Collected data
···

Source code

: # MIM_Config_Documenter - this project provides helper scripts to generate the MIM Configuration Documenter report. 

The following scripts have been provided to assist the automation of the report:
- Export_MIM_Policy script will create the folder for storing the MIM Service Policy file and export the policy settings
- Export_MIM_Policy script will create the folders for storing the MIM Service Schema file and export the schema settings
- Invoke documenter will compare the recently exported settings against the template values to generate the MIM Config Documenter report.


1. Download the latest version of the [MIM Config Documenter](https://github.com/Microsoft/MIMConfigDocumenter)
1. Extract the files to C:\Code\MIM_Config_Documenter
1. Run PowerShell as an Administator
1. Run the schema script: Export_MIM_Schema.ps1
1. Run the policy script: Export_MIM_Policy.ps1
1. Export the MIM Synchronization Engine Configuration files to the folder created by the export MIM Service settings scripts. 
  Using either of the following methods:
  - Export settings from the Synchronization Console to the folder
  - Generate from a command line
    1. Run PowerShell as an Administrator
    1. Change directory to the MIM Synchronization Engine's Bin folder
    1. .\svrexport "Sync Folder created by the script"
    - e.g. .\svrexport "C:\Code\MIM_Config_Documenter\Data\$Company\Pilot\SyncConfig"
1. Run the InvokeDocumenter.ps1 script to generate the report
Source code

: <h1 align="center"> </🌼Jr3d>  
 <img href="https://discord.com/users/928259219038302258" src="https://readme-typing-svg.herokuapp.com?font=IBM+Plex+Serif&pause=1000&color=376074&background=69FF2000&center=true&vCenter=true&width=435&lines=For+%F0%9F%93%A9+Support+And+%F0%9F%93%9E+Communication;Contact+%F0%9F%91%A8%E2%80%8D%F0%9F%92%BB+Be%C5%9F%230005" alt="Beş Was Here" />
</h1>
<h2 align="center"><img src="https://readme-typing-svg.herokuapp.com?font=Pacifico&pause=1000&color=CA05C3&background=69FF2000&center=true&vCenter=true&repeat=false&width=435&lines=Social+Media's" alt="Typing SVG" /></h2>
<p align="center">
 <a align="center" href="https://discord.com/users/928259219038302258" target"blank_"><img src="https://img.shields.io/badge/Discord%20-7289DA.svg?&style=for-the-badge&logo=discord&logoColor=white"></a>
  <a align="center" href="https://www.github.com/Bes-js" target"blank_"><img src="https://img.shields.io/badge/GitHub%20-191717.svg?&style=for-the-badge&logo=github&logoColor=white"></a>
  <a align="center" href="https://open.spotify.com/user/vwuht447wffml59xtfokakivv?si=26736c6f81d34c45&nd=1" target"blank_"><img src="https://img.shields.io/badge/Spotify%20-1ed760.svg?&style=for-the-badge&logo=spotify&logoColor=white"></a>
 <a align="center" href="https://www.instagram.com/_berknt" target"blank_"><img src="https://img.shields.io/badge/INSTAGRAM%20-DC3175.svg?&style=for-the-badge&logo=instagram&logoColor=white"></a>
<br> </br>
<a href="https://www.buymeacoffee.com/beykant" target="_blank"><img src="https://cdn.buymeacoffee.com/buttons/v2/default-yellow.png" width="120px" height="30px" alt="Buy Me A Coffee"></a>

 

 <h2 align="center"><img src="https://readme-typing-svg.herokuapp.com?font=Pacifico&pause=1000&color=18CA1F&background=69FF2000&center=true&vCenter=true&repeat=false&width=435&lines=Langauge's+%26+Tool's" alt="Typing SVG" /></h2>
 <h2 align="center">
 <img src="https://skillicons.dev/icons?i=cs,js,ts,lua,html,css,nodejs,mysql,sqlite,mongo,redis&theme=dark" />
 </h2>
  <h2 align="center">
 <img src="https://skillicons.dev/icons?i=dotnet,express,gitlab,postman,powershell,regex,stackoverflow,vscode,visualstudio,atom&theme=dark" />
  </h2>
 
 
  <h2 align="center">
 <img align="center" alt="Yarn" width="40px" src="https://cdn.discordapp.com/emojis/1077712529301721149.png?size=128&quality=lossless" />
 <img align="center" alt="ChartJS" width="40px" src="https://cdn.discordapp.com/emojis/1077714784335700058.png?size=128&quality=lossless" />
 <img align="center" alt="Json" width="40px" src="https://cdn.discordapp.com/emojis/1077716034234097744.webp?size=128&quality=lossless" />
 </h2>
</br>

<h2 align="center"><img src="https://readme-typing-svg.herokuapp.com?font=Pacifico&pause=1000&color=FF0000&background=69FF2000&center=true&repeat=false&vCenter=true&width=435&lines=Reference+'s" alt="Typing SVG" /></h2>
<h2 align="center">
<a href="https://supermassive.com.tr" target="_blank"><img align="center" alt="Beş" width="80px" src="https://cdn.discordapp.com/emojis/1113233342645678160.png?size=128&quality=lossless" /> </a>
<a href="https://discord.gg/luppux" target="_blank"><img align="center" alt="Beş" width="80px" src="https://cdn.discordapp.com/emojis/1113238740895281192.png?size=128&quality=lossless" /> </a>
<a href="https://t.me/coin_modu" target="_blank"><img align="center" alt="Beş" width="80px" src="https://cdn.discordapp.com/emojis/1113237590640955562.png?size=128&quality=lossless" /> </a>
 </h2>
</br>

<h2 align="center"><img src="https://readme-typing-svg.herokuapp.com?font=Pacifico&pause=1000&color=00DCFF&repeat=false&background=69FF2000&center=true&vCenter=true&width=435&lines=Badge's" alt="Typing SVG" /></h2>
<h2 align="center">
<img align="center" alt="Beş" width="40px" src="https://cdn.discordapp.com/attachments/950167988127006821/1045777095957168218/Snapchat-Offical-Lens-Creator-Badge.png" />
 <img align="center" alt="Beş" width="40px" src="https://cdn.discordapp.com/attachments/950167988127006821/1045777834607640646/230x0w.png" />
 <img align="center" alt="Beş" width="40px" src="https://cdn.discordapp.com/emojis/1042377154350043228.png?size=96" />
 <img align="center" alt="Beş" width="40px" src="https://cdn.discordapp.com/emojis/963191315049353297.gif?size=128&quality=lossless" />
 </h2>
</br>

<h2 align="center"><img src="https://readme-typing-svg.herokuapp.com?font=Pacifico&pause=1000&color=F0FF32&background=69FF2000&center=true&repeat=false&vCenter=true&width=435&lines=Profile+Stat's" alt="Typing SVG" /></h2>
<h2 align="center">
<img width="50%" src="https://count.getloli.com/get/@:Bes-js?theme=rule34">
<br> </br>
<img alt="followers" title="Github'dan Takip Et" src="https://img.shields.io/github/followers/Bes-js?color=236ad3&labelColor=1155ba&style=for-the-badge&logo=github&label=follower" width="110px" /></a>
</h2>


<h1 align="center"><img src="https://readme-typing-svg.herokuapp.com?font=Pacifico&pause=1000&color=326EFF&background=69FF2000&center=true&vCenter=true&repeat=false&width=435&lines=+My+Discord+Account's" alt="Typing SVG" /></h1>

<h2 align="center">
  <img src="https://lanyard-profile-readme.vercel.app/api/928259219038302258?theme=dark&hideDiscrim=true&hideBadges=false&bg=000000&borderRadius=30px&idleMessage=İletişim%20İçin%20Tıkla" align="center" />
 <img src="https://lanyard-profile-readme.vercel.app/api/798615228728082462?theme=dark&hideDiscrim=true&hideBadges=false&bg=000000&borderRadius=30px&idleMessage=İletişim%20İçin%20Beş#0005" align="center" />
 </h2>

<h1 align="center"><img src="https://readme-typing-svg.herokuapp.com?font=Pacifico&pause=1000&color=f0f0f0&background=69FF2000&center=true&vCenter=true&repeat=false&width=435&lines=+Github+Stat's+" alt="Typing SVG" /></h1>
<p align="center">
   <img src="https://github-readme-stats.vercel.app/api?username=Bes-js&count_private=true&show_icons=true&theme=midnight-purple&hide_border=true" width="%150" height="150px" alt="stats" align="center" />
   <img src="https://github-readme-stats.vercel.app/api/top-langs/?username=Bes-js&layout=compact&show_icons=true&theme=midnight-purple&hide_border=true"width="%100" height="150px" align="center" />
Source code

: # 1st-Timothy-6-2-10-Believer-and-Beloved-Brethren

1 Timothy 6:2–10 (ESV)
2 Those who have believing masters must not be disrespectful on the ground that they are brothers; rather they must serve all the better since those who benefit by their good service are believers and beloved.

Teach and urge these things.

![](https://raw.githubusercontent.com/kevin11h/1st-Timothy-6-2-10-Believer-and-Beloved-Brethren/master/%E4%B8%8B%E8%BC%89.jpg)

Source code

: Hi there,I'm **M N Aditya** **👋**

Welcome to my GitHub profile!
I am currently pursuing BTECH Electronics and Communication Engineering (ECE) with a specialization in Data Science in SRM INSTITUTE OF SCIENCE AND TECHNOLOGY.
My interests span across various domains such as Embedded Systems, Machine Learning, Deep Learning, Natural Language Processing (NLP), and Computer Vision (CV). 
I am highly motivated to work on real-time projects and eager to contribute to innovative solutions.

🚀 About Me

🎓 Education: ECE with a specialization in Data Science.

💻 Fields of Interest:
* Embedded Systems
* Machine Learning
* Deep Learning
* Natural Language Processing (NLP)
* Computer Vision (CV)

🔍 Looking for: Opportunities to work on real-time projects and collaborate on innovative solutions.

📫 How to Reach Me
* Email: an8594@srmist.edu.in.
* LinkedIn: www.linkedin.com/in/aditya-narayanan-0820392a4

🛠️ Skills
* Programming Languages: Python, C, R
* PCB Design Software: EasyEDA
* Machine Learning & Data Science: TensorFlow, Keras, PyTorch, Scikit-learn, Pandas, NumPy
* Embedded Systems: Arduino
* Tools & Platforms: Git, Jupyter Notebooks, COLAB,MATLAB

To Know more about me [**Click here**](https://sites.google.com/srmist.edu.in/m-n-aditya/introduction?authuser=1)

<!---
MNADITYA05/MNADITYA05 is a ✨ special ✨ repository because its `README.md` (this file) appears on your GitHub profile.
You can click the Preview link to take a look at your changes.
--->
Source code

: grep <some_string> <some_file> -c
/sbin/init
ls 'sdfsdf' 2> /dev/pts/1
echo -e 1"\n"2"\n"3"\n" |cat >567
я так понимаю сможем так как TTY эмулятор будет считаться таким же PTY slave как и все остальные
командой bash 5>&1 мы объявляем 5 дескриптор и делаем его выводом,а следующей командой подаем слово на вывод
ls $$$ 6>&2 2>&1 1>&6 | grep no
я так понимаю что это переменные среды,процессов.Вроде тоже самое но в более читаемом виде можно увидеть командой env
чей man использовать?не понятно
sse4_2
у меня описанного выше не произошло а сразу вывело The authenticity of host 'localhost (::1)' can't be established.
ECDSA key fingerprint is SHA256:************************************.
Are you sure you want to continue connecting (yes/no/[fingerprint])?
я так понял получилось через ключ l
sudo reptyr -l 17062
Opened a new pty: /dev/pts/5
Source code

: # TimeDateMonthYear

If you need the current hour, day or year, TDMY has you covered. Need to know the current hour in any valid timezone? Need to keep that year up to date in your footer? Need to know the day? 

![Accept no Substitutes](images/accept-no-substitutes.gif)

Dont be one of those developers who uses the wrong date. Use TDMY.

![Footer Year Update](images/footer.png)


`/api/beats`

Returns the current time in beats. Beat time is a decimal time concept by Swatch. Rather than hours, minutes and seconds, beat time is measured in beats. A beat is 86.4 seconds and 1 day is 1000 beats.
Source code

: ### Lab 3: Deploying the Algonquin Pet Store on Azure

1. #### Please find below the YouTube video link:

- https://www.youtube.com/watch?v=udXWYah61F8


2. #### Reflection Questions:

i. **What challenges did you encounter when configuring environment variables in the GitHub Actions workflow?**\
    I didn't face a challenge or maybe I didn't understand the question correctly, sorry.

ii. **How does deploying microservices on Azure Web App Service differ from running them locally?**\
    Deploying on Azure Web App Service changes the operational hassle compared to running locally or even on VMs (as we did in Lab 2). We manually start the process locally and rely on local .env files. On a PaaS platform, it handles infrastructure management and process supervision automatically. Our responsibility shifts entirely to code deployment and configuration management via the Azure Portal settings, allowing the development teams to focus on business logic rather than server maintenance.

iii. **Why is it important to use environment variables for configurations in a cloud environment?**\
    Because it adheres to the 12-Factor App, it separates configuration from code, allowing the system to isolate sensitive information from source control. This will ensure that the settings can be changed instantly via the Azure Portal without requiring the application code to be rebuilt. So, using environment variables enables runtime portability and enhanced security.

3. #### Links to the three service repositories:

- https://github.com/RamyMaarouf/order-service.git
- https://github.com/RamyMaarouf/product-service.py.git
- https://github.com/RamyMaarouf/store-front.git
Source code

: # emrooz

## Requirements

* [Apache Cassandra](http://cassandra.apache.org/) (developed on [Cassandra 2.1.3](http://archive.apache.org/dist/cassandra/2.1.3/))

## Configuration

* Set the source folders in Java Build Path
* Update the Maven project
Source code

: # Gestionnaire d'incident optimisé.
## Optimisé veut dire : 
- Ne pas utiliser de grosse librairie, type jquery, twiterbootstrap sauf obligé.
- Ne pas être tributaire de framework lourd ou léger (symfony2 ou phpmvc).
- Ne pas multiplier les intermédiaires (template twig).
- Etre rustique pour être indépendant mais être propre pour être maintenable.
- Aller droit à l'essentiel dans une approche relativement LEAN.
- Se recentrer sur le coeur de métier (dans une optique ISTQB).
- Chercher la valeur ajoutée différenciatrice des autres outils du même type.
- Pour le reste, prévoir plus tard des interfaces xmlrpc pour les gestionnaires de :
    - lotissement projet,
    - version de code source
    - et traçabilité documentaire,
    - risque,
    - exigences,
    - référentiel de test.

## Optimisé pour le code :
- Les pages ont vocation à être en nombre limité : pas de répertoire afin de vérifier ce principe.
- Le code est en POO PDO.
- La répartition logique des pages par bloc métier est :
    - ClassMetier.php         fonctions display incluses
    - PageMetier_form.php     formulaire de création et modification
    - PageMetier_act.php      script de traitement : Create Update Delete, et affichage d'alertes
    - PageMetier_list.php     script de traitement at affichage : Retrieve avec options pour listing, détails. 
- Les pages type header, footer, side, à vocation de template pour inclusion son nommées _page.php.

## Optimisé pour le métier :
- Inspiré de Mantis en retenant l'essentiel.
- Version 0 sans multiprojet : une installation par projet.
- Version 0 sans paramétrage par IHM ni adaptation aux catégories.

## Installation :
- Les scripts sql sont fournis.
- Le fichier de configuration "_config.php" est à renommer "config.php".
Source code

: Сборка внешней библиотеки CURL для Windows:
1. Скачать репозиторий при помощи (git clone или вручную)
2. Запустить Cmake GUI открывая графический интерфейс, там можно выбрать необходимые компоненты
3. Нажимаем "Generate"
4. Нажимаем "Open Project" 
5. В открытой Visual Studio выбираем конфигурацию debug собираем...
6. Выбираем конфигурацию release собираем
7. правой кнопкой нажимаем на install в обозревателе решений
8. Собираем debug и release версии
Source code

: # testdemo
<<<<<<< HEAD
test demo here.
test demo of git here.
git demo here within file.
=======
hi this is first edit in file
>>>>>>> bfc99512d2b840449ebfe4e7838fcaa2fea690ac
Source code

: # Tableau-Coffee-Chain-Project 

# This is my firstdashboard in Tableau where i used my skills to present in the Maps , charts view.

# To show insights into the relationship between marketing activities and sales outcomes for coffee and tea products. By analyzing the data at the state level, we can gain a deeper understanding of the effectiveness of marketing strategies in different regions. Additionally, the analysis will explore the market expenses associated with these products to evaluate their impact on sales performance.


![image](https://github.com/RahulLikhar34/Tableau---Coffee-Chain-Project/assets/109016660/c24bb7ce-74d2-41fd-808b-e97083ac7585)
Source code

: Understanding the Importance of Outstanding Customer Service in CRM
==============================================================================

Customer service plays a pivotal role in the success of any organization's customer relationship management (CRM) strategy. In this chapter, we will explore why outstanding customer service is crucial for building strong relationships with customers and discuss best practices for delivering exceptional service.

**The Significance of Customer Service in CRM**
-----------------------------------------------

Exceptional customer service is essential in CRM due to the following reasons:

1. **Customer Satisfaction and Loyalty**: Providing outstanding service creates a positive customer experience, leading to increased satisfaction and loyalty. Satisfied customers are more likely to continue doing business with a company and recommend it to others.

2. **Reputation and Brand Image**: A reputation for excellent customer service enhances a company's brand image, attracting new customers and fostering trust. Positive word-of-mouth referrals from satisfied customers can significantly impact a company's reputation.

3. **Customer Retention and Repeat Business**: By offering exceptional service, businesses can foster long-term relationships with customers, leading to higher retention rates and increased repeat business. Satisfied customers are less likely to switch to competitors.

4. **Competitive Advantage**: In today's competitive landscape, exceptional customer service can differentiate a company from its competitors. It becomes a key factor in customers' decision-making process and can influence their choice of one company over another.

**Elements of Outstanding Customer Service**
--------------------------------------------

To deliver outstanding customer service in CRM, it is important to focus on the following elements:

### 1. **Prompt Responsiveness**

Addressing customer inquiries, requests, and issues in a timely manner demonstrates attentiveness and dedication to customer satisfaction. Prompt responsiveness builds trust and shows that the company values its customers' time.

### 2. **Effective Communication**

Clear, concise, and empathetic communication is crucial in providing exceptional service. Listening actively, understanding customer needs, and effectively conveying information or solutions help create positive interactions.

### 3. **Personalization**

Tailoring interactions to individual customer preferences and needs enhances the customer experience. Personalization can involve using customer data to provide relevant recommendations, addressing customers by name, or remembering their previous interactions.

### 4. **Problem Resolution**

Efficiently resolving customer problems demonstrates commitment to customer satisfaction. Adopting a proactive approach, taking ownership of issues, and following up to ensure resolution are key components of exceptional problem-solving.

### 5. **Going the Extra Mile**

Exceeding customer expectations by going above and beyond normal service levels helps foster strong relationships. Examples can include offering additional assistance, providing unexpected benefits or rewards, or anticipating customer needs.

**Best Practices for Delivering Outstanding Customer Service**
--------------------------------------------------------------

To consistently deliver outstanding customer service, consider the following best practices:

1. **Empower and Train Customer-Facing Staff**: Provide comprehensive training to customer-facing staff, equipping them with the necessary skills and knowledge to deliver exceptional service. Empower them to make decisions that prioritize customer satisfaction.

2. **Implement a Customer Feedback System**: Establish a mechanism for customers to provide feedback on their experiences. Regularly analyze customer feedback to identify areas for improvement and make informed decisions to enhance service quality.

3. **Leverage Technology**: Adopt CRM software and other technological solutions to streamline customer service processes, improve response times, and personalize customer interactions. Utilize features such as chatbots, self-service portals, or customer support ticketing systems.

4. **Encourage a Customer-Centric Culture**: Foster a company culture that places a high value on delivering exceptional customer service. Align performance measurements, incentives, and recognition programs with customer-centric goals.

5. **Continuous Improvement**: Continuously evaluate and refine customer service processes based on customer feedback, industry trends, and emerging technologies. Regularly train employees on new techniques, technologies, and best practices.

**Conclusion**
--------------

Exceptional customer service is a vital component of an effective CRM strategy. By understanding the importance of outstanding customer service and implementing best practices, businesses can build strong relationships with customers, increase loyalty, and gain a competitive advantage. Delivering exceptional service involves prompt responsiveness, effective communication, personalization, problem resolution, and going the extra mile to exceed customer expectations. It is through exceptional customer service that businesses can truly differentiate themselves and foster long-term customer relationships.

···

▶ Action item: Search the records for the word "increased". Copy each line where it appears.

▶ Your solution:
1. **Customer Satisfaction and Loyalty**: Providing outstanding service creates a positive customer experience, leading to increased satisfaction and loyalty. Satisfied customers are more likely to continue doing business with a company and recommend it to others.
3. **Customer Retention and Repeat Business**: By offering exceptional service, businesses can foster long-term relationships with customers, leading to higher retention rates and increased repeat business. Satisfied customers are less likely to switch to competitors.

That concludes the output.